Why Child-Sensitive Resilience Must Be at the Heart of Global Food Systems
Andrea Galante emphasises that as world leaders debate food security and nutrition in Rome, one truth remains uncomfortable yet undeniable: without children at the centre of resilience strategies, we are merely managing decline, not building the future.
29 October 2025.
At a time when hunger and malnutrition are not only persisting but deepening, global leaders gathered in Rome for the 53rd Session of the Committee on World Food Security under the theme “Making a Difference in Food Security and Nutrition.” Yet one might contend that “difference” has become a word too easily spoken and too rarely measured. The meeting symbolised a moment of reflection: what kind of difference are we truly making, and for whom?
The CFS, brings together governments, UN agencies, civil society, Indigenous Peoples, researchers, philanthropists, and private sector actors. Theoretically, it is the beating heart of global food governance a space where science and lived experience converge to chart the course of nutrition and resilience.
When Hunger Has a Child’s Face
Across fragile regions, hunger is not an abstract economic failure; it is a child going to bed with an empty stomach, a mother selling her few remaining assets to buy food, a community watching its future erode one meal at a time.
Through its engagement in the Committee on World Food Security and the Civil Society and Indigenous Peoples’ Mechanism, World Vision works to ensure that the voices of those most affected by hunger smallholder farmers, Indigenous leaders, women, and young people are heard where global decisions are made. This inclusive approach reinforces a simple but powerful truth: those who live with hunger should shape the solutions to end it. Guided by a faith-rooted, child-centred perspective, World Vision reminds policymakers that behind every data point lies a child’s life, dignity, and potential.
From Relief to Resilience
During the session, World Vision convened two official side events, each a window into what “making a difference” could mean when commitments are grounded in community realities.
The first, “From Saving Lives to Building Futures” explored how integrating child protection and food security can bridge humanitarian aid and long-term resilience. The logic is compelling: emergencies do not pause the need for learning, nurturing, or safety. If we protect only the body and neglect the child’s mind, social fabric, and sense of security, we are merely postponing vulnerability.
The second, “From Fragility to Resilience” highlighted an emerging framework for collective action. It argued persuasively that child-sensitive, community-driven livelihoods are not a moral aspiration but a practical imperative.

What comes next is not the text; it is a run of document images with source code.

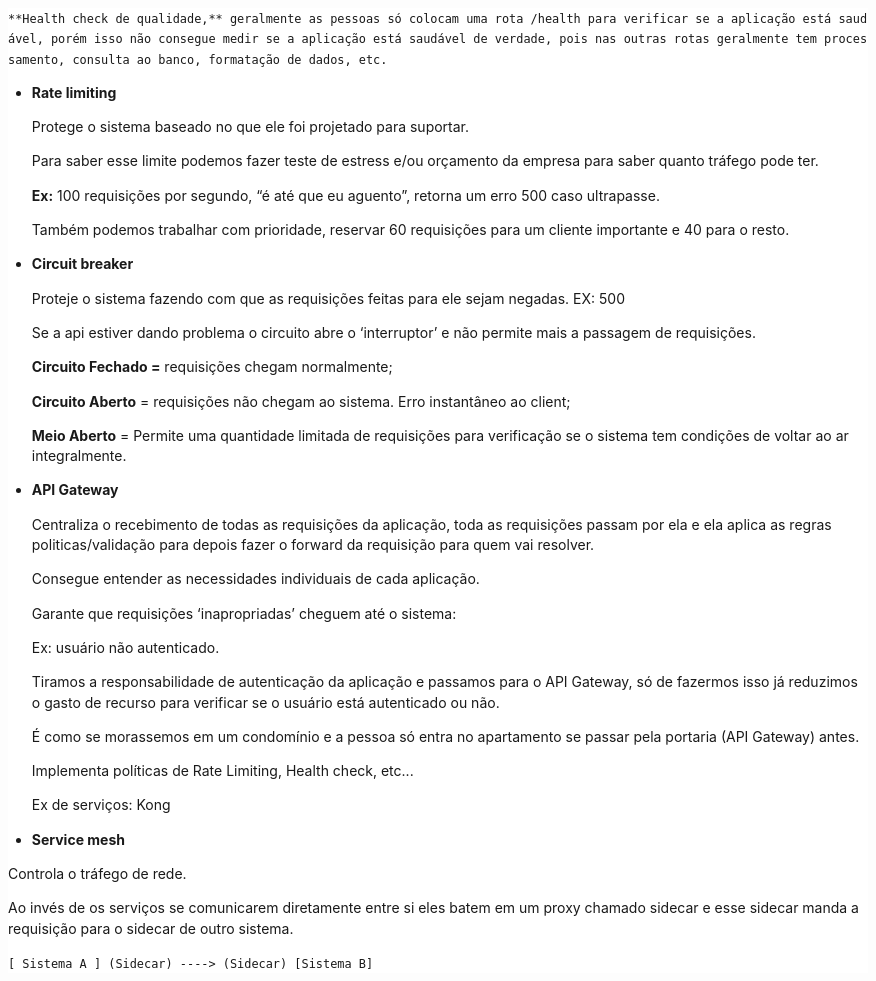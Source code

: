     **Health check de qualidade,** geralmente as pessoas só colocam uma rota /health para verificar se a aplicação está saudável, porém isso não consegue medir se a aplicação está saudável de verdade, pois nas outras rotas geralmente tem processamento, consulta ao banco, formatação de dados, etc.
    
- **Rate limiting**
    
    Protege o sistema baseado no que ele foi projetado para suportar.
    
    Para saber esse limite podemos fazer teste de estress e/ou orçamento da empresa para saber quanto tráfego pode ter.
    
    **Ex:** 100 requisições por segundo, “é até que eu aguento”, retorna um erro 500 caso ultrapasse.
    
    Também podemos trabalhar com prioridade, reservar 60 requisições para um cliente importante e 40 para o resto.
    

- **Circuit breaker**
    
    Proteje o sistema fazendo com que as requisições feitas para ele sejam negadas. EX: 500
    
    Se a api estiver dando problema o circuito abre o ‘interruptor’ e não permite mais a passagem de requisições.
    
    **Circuito Fechado =** requisições chegam normalmente;
    
    **Circuito Aberto** = requisições não chegam ao sistema. Erro instantâneo ao client;
    
    **Meio Aberto** = Permite uma quantidade limitada de requisições para verificação se o sistema tem condições de voltar ao ar integralmente.
    
- **API Gateway**
    
    Centraliza o recebimento de todas as requisições da aplicação, toda as requisições passam por ela e ela aplica as regras politicas/validação para depois fazer o forward da requisição para quem vai resolver.
    
    Consegue entender as necessidades individuais de cada aplicação.
    
    Garante que requisições ‘inapropriadas’ cheguem até o sistema:
    
    Ex: usuário não autenticado.
    
    Tiramos a responsabilidade de autenticação da aplicação e passamos para o API Gateway, só de fazermos isso já reduzimos o gasto de recurso para verificar se o usuário está autenticado ou não.
    
    É como se morassemos em um condomínio e a pessoa só entra no apartamento se passar pela portaria (API Gateway) antes.
    
    Implementa políticas de Rate Limiting, Health check, etc...
    
    Ex de serviços: Kong
    
- **Service mesh**

Controla o tráfego de rede.

Ao invés de os serviços se comunicarem diretamente entre si eles batem em um proxy chamado sidecar e esse sidecar manda a requisição para o sidecar de outro sistema.

```docker
[ Sistema A ] (Sidecar) ----> (Sidecar) [Sistema B]
```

By linking local realities with international investment, such approaches can help build food systems that absorb shocks without collapsing under them.
Momentum for Change
Momentum around the Global Alliance Against Hunger and Poverty (GAAHP) continues to grow, uniting over 200 members committed to turning global pledges into tangible progress. The Belém Declaration on Hunger, Poverty and Human-Centred Climate Action, is planned to be launch at Cop30 and will set a clear course by placing social protection at the heart of resilience.
With FAO hosting the new Secretariat, and World Vision among the partners supporting this collective effort, the Alliance is moving from commitment to implementation fostering collaboration, shared learning, and coherent financing approaches to ensure that resilience efforts genuinely reach those most at risk.
Faith and Justice: Reclaiming the Moral Imperative
During the Jubilee Year 2025, faith communities from diverse traditions united around a shared conviction: food is sacred, and access to it is a human right. Launched in Rome, the Faith Leaders’ Joint Statement on the Right to Food and Nutrition called hunger and malnutrition moral injustices in a world of abundance. It urged governments to act boldly, reallocating resources, supporting smallholder farmers, advancing climate action, ensuring debt relief and embedding the right to food in law. The declaration affirmed the participation of affected communities and children, echoing World Vision’s mission to uphold justice, dignity, and every child’s right to food.
Building Futures That Last
World Vision’s engagement across global food security platforms and alliances shows how collaboration between governments, civil society, and faith-based partners can unite to deliver enduring and compassionate solutions to hunger and malnutrition.
If governments, donors, and partners are serious about ending hunger, the path forward is clear:
- Invest in child-sensitive, community-driven resilience.
- Embed children’s needs and rights in every national food security plan.
- Hold global actors accountable not for their promises, but for their progress.
Because resilience, when stripped of jargon, is nothing more than the faith to protect what we love, the justice to right what is wrong, and the courage to build what comes next.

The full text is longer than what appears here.